Getting paid for what you deliver is the basis for long-term profitable business. Yet software vendors continue to lose about 41 percent of their income through software piracy. According to BSA (Business Software Alliance), the worldwide piracy rate went up from 38 percent in 2007 to 41 percent in 2008, the global rate rose for the second year in a row. The monetary value of unlicensed software (losses to software vendors) grew by more than $5.1 billion (11 percent) to $53.0 billion from 2007 to 2008.
Software vendors looking to increase their revenue stream should look for ways to stop piracy of their software.
Application source code constitutes the company’s software intellectual property (IP) and is vital for maintaining its competitive advantage and revenue stream.
In this article I'm going to review obfuscation as a mean to provide IP protection, however first I'd like to make a distinction between 2 different terms that are often being mixed up and used in conjunction with the term obfuscation unrightfully.
Software Piracy costs more than money alone
The first is IP protection which refers to the means used by a company to protect its intangible assets, created by its employees, often embedded in software code and it's what forms the company's competitive advantage.
The second is copy protection which is the technology used by a company to prevent the reproduction of its software.
Occasionally obfuscation is being argued as a mean for copy protection, aiming to prevent distribution of unauthorized copies of software, however in reality obfuscation isn't aimed towards that goal, in fact copy protection can be easily circumvented even if your code is obfuscated.
Obfuscation literally means making something less clear and harder to understand. Developers are inspired to write code as clear and easy to understand as possible. The rational is to make it easier for you to maintain your code and let others quickly understand it and refactor when needed.
Obfuscation literally means making something less clear and harder to understand
Obfuscation however is quite the opposite. It takes your code and makes it more difficult to read if you open it using a disassembler, while maintaining the application code flow same as the original.
In this article we will review some of the obfuscation techniques used by software companies today to protect their code. Before we cover each individual method we'll set criteria to grade against, this will help us to measure the pros and cons of each different method.

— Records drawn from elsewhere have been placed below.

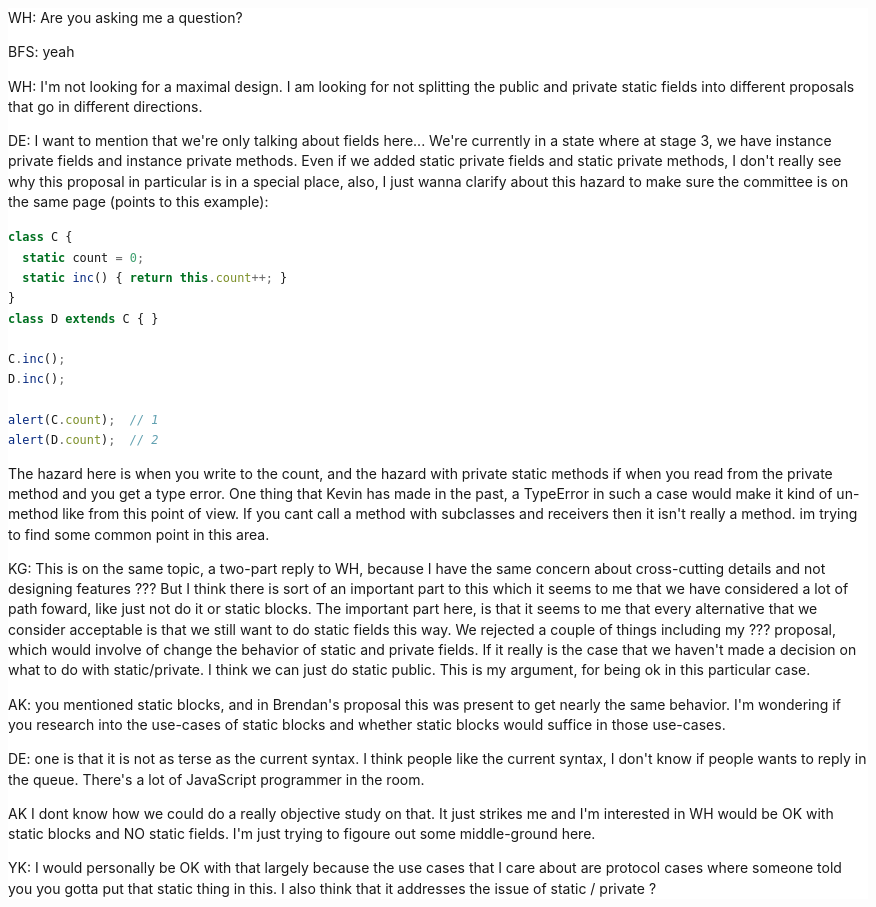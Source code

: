 WH: Are you asking me a question?

BFS: yeah

WH: I'm not looking for a maximal design. I am looking for not splitting the public and private static fields into different proposals that go in different directions.

DE: I want to mention that we're only talking about fields here... We're currently in a state where at stage 3, we have instance private fields and instance private methods. Even if we added static private fields and static private methods, I don't really see why this proposal in particular is in a special place, also, I just wanna clarify about this hazard to make sure the committee is on the same page (points to this example):

```js
class C {
  static count = 0;
  static inc() { return this.count++; }
}
class D extends C { }

C.inc();
D.inc();

alert(C.count);  // 1
alert(D.count);  // 2
```

The hazard here is when you write to the count, and the hazard with private static methods if when you read from the private method and you get a type error. One thing that Kevin has made in the past, a TypeError in such a case would make it kind of un-method like from this point of view. If you cant call a method with subclasses and receivers then it isn't really a method. im trying to find some common point in this area.

KG: This is on the same topic, a two-part reply to WH, because I have the same concern about cross-cutting details and not designing features ??? But I think there is sort of an important part to this which it seems to me that we have considered a lot of path foward, like just not do it or static blocks. The important part here, is that it seems to me that every alternative that we consider acceptable is that we still want to do static fields this way. We rejected a couple of things including my ??? proposal, which would involve of change the behavior of static and private fields. If it really is the case that we haven't made a decision on what to do with static/private. I think we can just do static public. This is my argument, for being ok in this particular case.

AK: you mentioned static blocks, and in Brendan's proposal this was present to get nearly the same behavior. I'm wondering if you research into the use-cases of static blocks and whether static blocks would suffice in those use-cases.

DE: one is that it is not as terse as the current syntax. I think people like the current syntax, I don't know if people wants to reply in the queue. There's a lot of JavaScript programmer in the room.

AK I dont know how we could do a really objective study on that. It just strikes me and I'm interested in WH would be OK with static blocks and NO static fields. I'm just trying to figoure out some middle-ground here.

YK: I would personally be OK with that largely because the use cases that I care about are protocol cases where someone told you you gotta put that static thing in this. I also think that it addresses the issue of static / private ?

Depending on your specific situation you may prefer one method over the other taking into account the following:
- Readability: ability for human to read & understand the code.
- Reversibility: ability of a tool to undo transformation.
- Performance Impact: impact on code execution.
- Maintenance/Support: impact on ability to support transformed assemblies.
Entity Renaming
The first method we're going to discuss is entity renaming, as its name suggests this method renames metadata entities stored in an assembly. This includes class names, method names and parameters, fields, events & properties.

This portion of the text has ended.